# [REQUIREMENT]
The reply must contain all of the records, unchanged.

== GIVEN ENTRIES

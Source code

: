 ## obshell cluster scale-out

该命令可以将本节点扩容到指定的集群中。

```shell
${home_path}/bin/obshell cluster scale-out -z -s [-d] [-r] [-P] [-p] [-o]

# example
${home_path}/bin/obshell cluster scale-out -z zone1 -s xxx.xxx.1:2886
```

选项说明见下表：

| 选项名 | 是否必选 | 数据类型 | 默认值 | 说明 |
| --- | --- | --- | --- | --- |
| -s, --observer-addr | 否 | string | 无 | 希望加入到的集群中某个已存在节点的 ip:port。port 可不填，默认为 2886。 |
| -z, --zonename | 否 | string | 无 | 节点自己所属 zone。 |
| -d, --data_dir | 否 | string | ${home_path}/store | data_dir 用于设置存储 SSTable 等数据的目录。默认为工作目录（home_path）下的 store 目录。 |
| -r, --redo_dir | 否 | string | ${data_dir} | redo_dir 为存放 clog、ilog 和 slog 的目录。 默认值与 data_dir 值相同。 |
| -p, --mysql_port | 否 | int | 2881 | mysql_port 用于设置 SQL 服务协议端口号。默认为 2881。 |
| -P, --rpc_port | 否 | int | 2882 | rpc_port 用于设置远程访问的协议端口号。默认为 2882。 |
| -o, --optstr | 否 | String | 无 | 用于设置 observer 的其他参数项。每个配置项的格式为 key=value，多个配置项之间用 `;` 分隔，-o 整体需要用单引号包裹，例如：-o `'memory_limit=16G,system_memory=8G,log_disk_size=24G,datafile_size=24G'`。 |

====

# [ANSWER]
Source code

: ## obshell cluster scale-out

该命令可以将本节点扩容到指定的集群中。

```shell
${home_path}/bin/obshell cluster scale-out -z -s [-d] [-r] [-P] [-p] [-o]

# example
${home_path}/bin/obshell cluster scale-out -z zone1 -s xxx.xxx.1:2886
```

选项说明见下表：

| 选项名 | 是否必选 | 数据类型 | 默认值 | 说明 |
| --- | --- | --- | --- | --- |
| -s, --observer-addr | 否 | string | 无 | 希望加入到的集群中某个已存在节点的 ip:port。port 可不填，默认为 2886。 |
| -z, --zonename | 否 | string | 无 | 节点自己所属 zone。 |
| -d, --data_dir | 否 | string | ${home_path}/store | data_dir 用于设置存储 SSTable 等数据的目录。默认为工作目录（home_path）下的 store 目录。 |
| -r, --redo_dir | 否 | string | ${data_dir} | redo_dir 为存放 clog、ilog 和 slog 的目录。 默认值与 data_dir 值相同。 |
| -p, --mysql_port | 否 | int | 2881 | mysql_port 用于设置 SQL 服务协议端口号。默认为 2881。 |
| -P, --rpc_port | 否 | int | 2882 | rpc_port 用于设置远程访问的协议端口号。默认为 2882。 |
| -o, --optstr | 否 | String | 无 | 用于设置 observer 的其他参数项。每个配置项的格式为 key=value，多个配置项之间用 `;` 分隔，-o 整体需要用单引号包裹，例如：-o `'memory_limit=16G,system_memory=8G,log_disk_size=24G,datafile_size=24G'`。 |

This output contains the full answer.